Interventions sur le microbiote intestinal fondées sur des preuves pour traiter les maladies du foie
Plusieurs thérapies ciblant l’axe intestin-foie sont à l’étude, y compris celles ciblant le microbiote intestinal :
- Antibiotiques1, 5 : dans le cadre d’essais randomisés contrôlés par placebo, la rifaximine a permis d’améliorer la fonction de la barrière intestinale et de réduire l’inflammation systémique dans les maladies du foie ;
- Prébiotiques1, 2, 5 : les prébiotiques tels que le lactulose sont fréquemment utilisés dans la prévention et le traitement de graves maladies du foie telles que l’encéphalopathie hépatique, mais aussi dans la réduction des toxines et le soutien à l’intégrité de la barrière intestinale6, 7;
- Probiotiques2 : malgré la réussite modérée de certains essais cliniques comprenant des interventions avec les genres Lactobacillus et Bifidobacterium, il n’en demeure que la grande variabilité des formulations et le manque de clarté des cibles thérapeutiques n’ont pas permis d’obtenir une reproduction cohérente ;
- Synbiotiques2 : un traitement d’un an avec une association de probiotiques et de prébiotiques a prouvé la capacité à modifier le microbiome fécal, sans pour autant réduire la teneur en graisse du foie ou les biomarqueurs pertinents chez les patients atteints de MASLD ;
- Postbiotiques2: la supplémentation en Akkermansia muciniphila pasteurisé dans un petit essai clinique et en composants de Lactobacillus paracasei dans une étude préclinique a vraiment amélioré la sensibilité à l’insuline. Un essai randomisé contrôlé réalisé récemment par une équipe espagnole a par ailleurs montré qu’une intervention multifactorielle – comprenant de l’exercice à domicile, des compléments d’acides aminés à chaîne ramifiée et un probiotique à souches multiples – avait un impact positif sur la fragilité des patients atteints de cirrhose8;
- Transplantations de microbiote fécal (TMF)1, 2, 5 : la transplantation de selles de donneurs sains s’est révélé prometteuse dans le traitement de l’encéphalopathie hépatique. Associée à une amélioration des fonctions cognitives, à une réduction de l’inflammation et à une correction de la dysbiose, elle a permis de diminuer les hospitalisations dues à des complications liées au foie9, 10;
- Microorganismes modifiés1, 2, 5 : les thérapies émergentes comprennent les bactériophages, des virus ciblant les bactéries nuisibles, et les bactéries modifiées qui décomposent les métabolites toxiques.
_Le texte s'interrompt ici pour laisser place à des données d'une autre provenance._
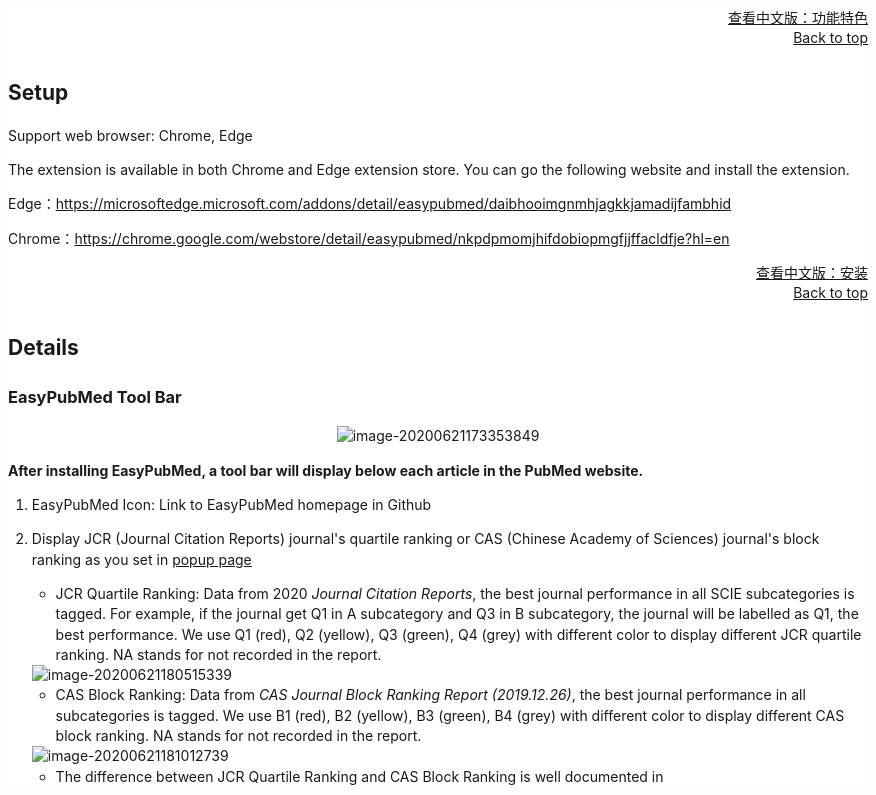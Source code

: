 <p align="right">
<a href="https://github.com/naivenaive/EasyPubMed/blob/master/EasyPubMed%E4%BD%BF%E7%94%A8%E8%AF%B4%E6%98%8E.md#%E5%8A%9F%E8%83%BD%E7%89%B9%E8%89%B2">查看中文版：功能特色</a>
<br>
<a href="#top">Back to top</a>
</p>

## Setup

Support web browser: Chrome, Edge

The extension is available in both Chrome and Edge extension store. You can go the following website and install the extension. 

Edge：https://microsoftedge.microsoft.com/addons/detail/easypubmed/daibhooimgnmhjagkkjamadijfambhid

Chrome：https://chrome.google.com/webstore/detail/easypubmed/nkpdpmomjhifdobiopmgfjjffacldfje?hl=en

<p align="right">
<a href="https://github.com/naivenaive/EasyPubMed/blob/master/EasyPubMed%E4%BD%BF%E7%94%A8%E8%AF%B4%E6%98%8E.md#%E5%AE%89%E8%A3%85">查看中文版：安装</a>
<br>
<a href="#top">Back to top</a>
</p>

## Details

### EasyPubMed Tool Bar
<p align="center">
<img src="md_image/image-20200621173353849.png" alt="image-20200621173353849" width=70% >
</p>

**After installing EasyPubMed, a tool bar will display below each article in the PubMed website.**

1. EasyPubMed Icon: Link to EasyPubMed  homepage in Github

2. Display  JCR (Journal Citation Reports) journal's quartile ranking or CAS (Chinese Academy of Sciences) journal's block ranking  as you set in [popup page](#option)

   - JCR Quartile Ranking: Data from 2020 *Journal Citation Reports*, the best journal performance in all SCIE subcategories is tagged. For example, if the journal get Q1 in A subcategory and Q3 in B subcategory, the journal will be labelled as Q1, the best performance. We use Q1 (red), Q2 (yellow), Q3 (green), Q4 (grey) with different color to display different JCR quartile ranking. NA stands for not recorded in the report.

    <img src="md_image/image-20200621180515339.png" alt="image-20200621180515339" width=20% />

   - CAS Block Ranking: Data from *CAS Journal Block Ranking Report (2019.12.26)*, the best journal performance in all subcategories is tagged. We use B1 (red), B2 (yellow), B3 (green), B4 (grey) with different color to display different CAS block ranking. NA stands for not recorded in the report.

    <img src="md_image/image-20200621181012739.png" alt="image-20200621181012739" width=20% />

   - The difference between JCR Quartile Ranking and CAS Block Ranking is well documented in 

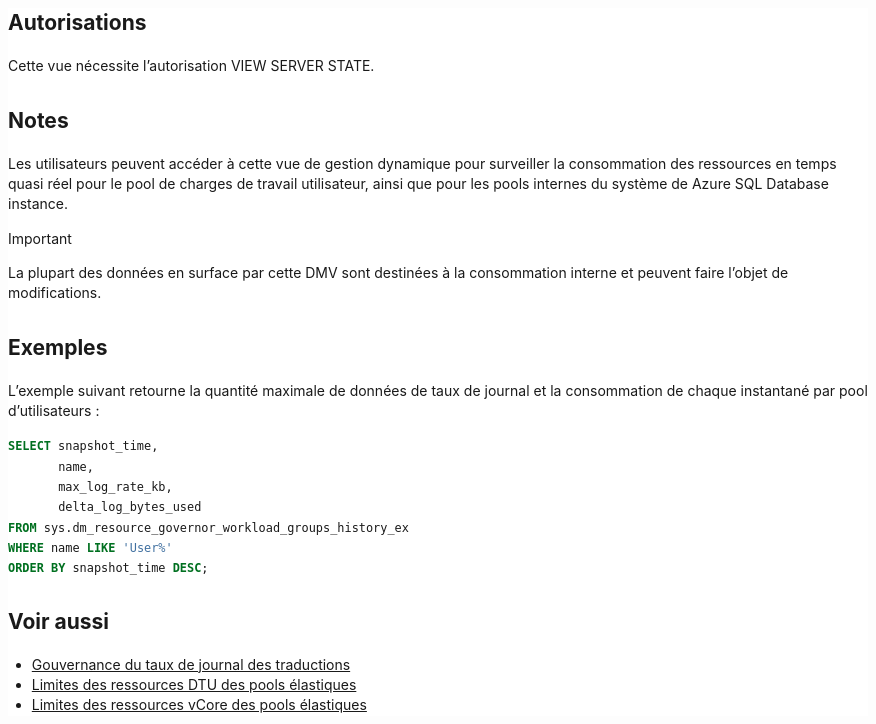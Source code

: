## <a name="permissions"></a>Autorisations

Cette vue nécessite l’autorisation VIEW SERVER STATE.

## <a name="remarks"></a>Notes

Les utilisateurs peuvent accéder à cette vue de gestion dynamique pour surveiller la consommation des ressources en temps quasi réel pour le pool de charges de travail utilisateur, ainsi que pour les pools internes du système de Azure SQL Database instance.

> [!IMPORTANT]
> La plupart des données en surface par cette DMV sont destinées à la consommation interne et peuvent faire l’objet de modifications.

## <a name="examples"></a>Exemples

L’exemple suivant retourne la quantité maximale de données de taux de journal et la consommation de chaque instantané par pool d’utilisateurs :

```sql
SELECT snapshot_time,
       name,
       max_log_rate_kb,
       delta_log_bytes_used
FROM sys.dm_resource_governor_workload_groups_history_ex
WHERE name LIKE 'User%'
ORDER BY snapshot_time DESC;
```

## <a name="see-also"></a>Voir aussi

- [Gouvernance du taux de journal des traductions](/azure/sql-database/sql-database-resource-limits-database-server#transaction-log-rate-governance)
- [Limites des ressources DTU des pools élastiques](/azure/sql-database/sql-database-dtu-resource-limits-elastic-pools)
- [Limites des ressources vCore des pools élastiques](/azure/sql-database/sql-database-vcore-resource-limits-elastic-pools)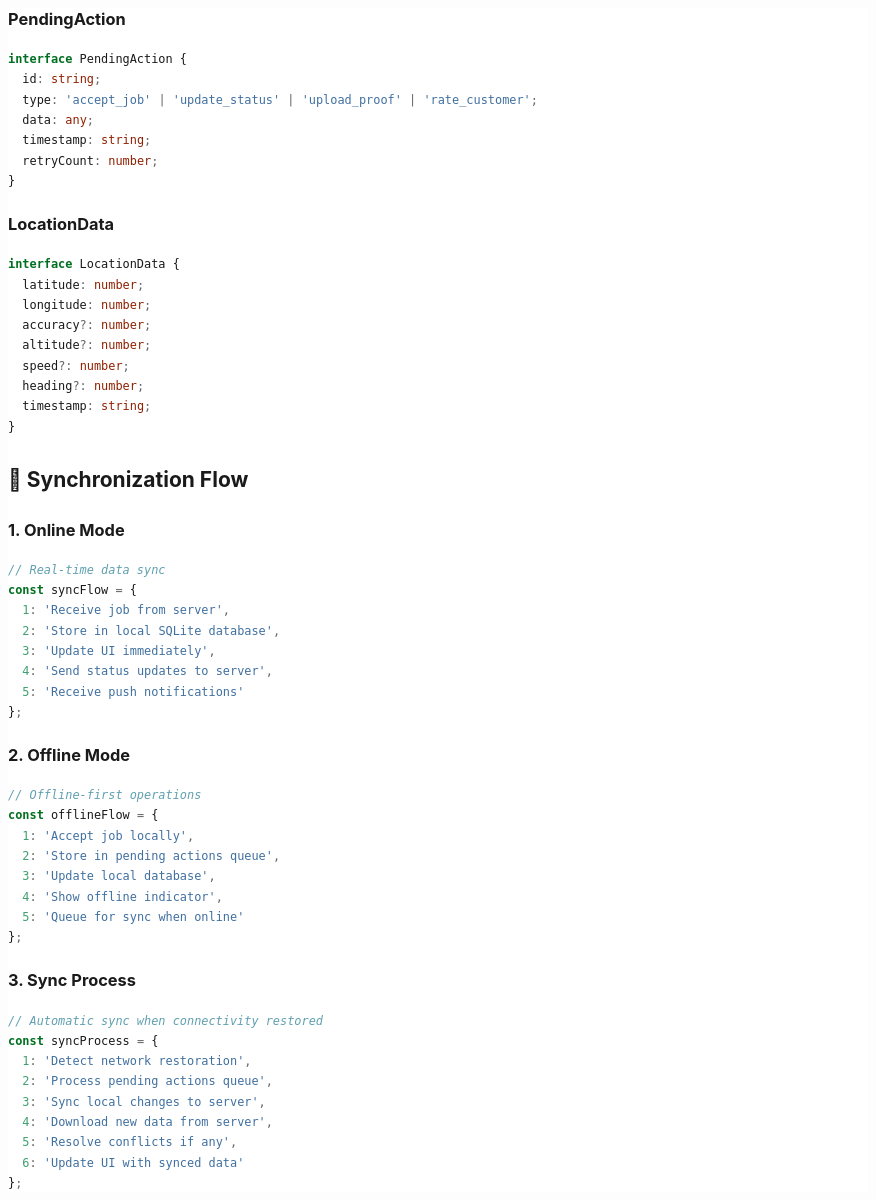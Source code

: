### **PendingAction**
```typescript
interface PendingAction {
  id: string;
  type: 'accept_job' | 'update_status' | 'upload_proof' | 'rate_customer';
  data: any;
  timestamp: string;
  retryCount: number;
}
```

### **LocationData**
```typescript
interface LocationData {
  latitude: number;
  longitude: number;
  accuracy?: number;
  altitude?: number;
  speed?: number;
  heading?: number;
  timestamp: string;
}
```

## 🔄 Synchronization Flow

### **1. Online Mode**
```typescript
// Real-time data sync
const syncFlow = {
  1: 'Receive job from server',
  2: 'Store in local SQLite database',
  3: 'Update UI immediately',
  4: 'Send status updates to server',
  5: 'Receive push notifications'
};
```

### **2. Offline Mode**
```typescript
// Offline-first operations
const offlineFlow = {
  1: 'Accept job locally',
  2: 'Store in pending actions queue',
  3: 'Update local database',
  4: 'Show offline indicator',
  5: 'Queue for sync when online'
};
```

### **3. Sync Process**
```typescript
// Automatic sync when connectivity restored
const syncProcess = {
  1: 'Detect network restoration',
  2: 'Process pending actions queue',
  3: 'Sync local changes to server',
  4: 'Download new data from server',
  5: 'Resolve conflicts if any',
  6: 'Update UI with synced data'
};
```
Par exemple, la SYNB1020, une souche probiotique d’Escherichia coli Nissle 1917, a été bien tolérée dans une étude clinique de phase I pour les troubles de l’hyperammoniémie causés par le traitement dégradé de l’ammoniaque dans le foie11.
Bien que ces thérapies soient encourageantes, des recherches supplémentaires seront nécessaires pour que les interventions puissent s’adapter à des maladies hépatiques spécifiques, qui sont par nature hétérogènes12. Étudier les associations de probiotiques, de prébiotiques et d’autres traitements ciblant l’intestin pourrait améliorer les résultats thérapeutiques.
Messages à retenir
- L’axe intestin-foie est régulé par trois pare-feu biologiques et agit comme un réseau de communication clé pour préserver la santé. Le microbiote intestinal joue ici un rôle essentiel.
- Un régime pauvre en aliments ultra-transformés et gras, la non consommation d’alcool et une activité physique régulière ont des effets significatifs sur la santé de l’intestin et du foie.
- Les thérapies fondées sur le microbiote, telles que le lactulose prébiotique et certains mélanges de probiotiques, apparaissent comme des traitements potentiels pour certaines maladies du foie.